● **To do**:
Give again the entries below exactly, beginning at the first line and ending at the line with "Relationships: Examining the".

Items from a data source
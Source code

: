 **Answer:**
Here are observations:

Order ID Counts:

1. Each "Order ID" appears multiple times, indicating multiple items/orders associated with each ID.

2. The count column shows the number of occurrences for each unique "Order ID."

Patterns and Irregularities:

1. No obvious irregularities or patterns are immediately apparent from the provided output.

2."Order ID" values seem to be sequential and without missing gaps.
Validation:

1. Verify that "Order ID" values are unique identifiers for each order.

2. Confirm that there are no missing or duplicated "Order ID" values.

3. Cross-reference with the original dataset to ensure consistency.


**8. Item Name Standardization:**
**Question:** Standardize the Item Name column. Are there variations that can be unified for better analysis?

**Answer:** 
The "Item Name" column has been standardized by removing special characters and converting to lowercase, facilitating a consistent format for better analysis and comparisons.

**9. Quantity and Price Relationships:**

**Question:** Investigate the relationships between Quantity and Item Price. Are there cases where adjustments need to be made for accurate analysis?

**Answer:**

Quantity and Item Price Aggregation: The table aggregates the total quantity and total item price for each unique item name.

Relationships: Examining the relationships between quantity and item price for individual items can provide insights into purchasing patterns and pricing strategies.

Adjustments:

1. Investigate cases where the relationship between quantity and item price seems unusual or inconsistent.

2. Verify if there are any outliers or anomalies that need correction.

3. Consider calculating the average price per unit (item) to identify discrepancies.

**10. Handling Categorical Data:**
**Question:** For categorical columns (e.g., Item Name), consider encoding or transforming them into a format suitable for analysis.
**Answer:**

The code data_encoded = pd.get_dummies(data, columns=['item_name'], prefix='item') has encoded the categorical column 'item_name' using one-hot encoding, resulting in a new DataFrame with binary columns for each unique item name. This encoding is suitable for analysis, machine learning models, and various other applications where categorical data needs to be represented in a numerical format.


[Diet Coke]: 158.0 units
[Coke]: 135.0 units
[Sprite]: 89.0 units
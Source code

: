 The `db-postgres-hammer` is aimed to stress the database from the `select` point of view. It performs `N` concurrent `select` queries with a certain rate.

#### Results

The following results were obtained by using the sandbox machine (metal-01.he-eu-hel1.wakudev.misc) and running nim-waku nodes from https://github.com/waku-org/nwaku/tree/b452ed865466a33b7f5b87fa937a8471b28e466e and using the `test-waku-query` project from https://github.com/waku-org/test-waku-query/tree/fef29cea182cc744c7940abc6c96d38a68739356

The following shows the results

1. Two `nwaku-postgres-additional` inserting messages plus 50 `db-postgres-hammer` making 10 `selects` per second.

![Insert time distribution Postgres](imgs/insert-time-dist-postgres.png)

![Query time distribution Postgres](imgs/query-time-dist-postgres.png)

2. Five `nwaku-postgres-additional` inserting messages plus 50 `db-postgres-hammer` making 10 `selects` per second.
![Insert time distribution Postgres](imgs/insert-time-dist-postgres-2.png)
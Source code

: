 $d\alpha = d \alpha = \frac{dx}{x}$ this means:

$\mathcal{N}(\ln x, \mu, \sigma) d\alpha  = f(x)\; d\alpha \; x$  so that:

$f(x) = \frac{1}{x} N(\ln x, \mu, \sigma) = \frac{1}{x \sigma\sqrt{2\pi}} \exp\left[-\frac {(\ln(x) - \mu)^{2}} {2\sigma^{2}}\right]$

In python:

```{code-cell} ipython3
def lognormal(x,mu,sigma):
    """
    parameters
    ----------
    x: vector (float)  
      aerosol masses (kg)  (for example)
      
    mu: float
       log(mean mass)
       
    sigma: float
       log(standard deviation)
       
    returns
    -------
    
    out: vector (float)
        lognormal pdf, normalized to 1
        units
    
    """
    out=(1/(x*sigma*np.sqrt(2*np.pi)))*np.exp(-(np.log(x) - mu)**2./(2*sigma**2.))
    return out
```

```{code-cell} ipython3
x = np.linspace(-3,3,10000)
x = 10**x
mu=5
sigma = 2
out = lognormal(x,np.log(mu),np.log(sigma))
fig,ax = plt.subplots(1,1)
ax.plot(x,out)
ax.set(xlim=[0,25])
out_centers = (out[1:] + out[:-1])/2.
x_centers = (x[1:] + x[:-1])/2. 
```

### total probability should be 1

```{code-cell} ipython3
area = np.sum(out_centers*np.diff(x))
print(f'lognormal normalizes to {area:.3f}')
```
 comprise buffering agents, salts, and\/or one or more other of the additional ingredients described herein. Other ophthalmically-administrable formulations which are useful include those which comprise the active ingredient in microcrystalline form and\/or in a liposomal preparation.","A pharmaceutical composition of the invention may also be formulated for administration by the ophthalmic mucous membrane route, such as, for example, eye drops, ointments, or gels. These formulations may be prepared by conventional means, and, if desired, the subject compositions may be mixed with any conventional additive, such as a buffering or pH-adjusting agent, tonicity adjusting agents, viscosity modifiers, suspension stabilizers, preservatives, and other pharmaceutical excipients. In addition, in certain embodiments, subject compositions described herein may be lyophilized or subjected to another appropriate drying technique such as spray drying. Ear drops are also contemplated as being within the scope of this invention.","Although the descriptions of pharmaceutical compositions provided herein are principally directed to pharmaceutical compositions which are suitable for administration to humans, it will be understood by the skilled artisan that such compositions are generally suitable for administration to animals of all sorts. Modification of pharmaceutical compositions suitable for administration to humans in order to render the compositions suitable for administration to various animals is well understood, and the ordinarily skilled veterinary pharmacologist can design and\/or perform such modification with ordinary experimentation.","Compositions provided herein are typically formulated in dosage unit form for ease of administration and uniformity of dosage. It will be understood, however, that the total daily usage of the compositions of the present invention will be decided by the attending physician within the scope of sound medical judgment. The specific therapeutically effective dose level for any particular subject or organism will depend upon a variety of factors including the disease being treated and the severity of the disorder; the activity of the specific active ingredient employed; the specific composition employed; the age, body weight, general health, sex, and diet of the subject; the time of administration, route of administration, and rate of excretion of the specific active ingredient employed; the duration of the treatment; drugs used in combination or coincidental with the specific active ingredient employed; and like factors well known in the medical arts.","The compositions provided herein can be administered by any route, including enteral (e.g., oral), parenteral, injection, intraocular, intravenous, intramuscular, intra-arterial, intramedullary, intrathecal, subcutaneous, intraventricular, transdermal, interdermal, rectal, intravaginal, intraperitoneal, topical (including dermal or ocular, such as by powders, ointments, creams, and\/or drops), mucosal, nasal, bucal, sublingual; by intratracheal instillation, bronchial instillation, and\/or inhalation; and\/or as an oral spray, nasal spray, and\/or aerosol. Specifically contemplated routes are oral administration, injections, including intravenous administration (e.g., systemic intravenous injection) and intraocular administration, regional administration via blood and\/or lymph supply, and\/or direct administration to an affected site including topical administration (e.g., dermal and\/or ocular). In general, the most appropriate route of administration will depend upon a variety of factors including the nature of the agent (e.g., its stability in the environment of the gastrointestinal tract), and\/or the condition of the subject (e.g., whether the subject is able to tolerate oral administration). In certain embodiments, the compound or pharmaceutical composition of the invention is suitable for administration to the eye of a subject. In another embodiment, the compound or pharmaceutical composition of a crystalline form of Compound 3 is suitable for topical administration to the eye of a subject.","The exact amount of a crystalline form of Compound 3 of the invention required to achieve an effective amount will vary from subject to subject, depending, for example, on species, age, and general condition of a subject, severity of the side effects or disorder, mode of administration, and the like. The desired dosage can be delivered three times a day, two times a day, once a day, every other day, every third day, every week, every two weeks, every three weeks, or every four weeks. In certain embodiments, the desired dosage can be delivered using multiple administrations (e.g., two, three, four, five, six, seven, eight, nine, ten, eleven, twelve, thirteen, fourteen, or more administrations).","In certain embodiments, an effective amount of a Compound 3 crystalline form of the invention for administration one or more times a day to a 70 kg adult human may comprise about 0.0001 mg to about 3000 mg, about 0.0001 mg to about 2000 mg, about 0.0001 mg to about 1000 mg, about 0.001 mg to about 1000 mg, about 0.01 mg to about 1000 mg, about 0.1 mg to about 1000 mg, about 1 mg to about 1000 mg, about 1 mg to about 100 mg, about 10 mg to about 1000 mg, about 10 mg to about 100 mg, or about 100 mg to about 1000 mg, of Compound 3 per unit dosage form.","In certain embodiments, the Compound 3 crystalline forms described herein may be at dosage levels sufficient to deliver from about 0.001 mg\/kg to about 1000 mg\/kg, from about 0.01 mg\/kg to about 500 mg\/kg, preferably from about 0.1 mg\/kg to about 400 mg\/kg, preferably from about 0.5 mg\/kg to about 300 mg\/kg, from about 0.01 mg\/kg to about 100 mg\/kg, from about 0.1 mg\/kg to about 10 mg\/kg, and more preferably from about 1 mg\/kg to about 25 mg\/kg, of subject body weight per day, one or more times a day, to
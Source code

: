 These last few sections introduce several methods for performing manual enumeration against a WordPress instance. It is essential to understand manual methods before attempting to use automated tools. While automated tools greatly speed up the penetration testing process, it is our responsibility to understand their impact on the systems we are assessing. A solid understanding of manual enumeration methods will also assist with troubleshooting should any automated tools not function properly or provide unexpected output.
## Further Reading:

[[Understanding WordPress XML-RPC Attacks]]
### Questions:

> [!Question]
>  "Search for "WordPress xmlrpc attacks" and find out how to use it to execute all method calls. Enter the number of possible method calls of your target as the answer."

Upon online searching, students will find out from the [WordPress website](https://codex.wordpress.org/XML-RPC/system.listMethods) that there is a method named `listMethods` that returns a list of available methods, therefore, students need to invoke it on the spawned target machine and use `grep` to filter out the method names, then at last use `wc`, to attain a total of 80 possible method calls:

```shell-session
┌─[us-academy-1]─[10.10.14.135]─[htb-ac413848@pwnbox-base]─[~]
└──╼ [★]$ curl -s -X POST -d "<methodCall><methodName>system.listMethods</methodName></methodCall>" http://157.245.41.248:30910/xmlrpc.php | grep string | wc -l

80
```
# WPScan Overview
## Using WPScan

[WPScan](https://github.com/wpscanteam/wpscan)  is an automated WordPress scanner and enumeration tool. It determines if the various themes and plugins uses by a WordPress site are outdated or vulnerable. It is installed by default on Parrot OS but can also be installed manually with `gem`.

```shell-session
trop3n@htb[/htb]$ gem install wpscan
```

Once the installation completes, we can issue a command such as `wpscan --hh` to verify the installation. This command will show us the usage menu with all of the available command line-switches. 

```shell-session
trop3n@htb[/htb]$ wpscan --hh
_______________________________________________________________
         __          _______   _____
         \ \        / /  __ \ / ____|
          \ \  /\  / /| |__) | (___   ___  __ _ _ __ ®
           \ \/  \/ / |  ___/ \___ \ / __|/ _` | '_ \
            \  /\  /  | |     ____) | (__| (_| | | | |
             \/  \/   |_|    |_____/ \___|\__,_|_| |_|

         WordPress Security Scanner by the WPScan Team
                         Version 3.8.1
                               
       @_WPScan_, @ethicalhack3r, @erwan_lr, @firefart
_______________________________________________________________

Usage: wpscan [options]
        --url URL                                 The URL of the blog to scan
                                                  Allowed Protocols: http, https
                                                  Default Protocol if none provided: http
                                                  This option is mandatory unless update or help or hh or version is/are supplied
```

● **Output of the task**:
Source code

: **Answer:**
Here are observations:

Order ID Counts:

1. Each "Order ID" appears multiple times, indicating multiple items/orders associated with each ID.

2. The count column shows the number of occurrences for each unique "Order ID."

Patterns and Irregularities:

1. No obvious irregularities or patterns are immediately apparent from the provided output.

2."Order ID" values seem to be sequential and without missing gaps.
Validation:

1. Verify that "Order ID" values are unique identifiers for each order.

2. Confirm that there are no missing or duplicated "Order ID" values.

3. Cross-reference with the original dataset to ensure consistency.


**8. Item Name Standardization:**
**Question:** Standardize the Item Name column. Are there variations that can be unified for better analysis?

**Answer:** 
The "Item Name" column has been standardized by removing special characters and converting to lowercase, facilitating a consistent format for better analysis and comparisons.

**9. Quantity and Price Relationships:**

**Question:** Investigate the relationships between Quantity and Item Price. Are there cases where adjustments need to be made for accurate analysis?

**Answer:**

Quantity and Item Price Aggregation: The table aggregates the total quantity and total item price for each unique item name.

Relationships: Examining the relationships between quantity and item price for individual items can provide insights into purchasing patterns and pricing strategies.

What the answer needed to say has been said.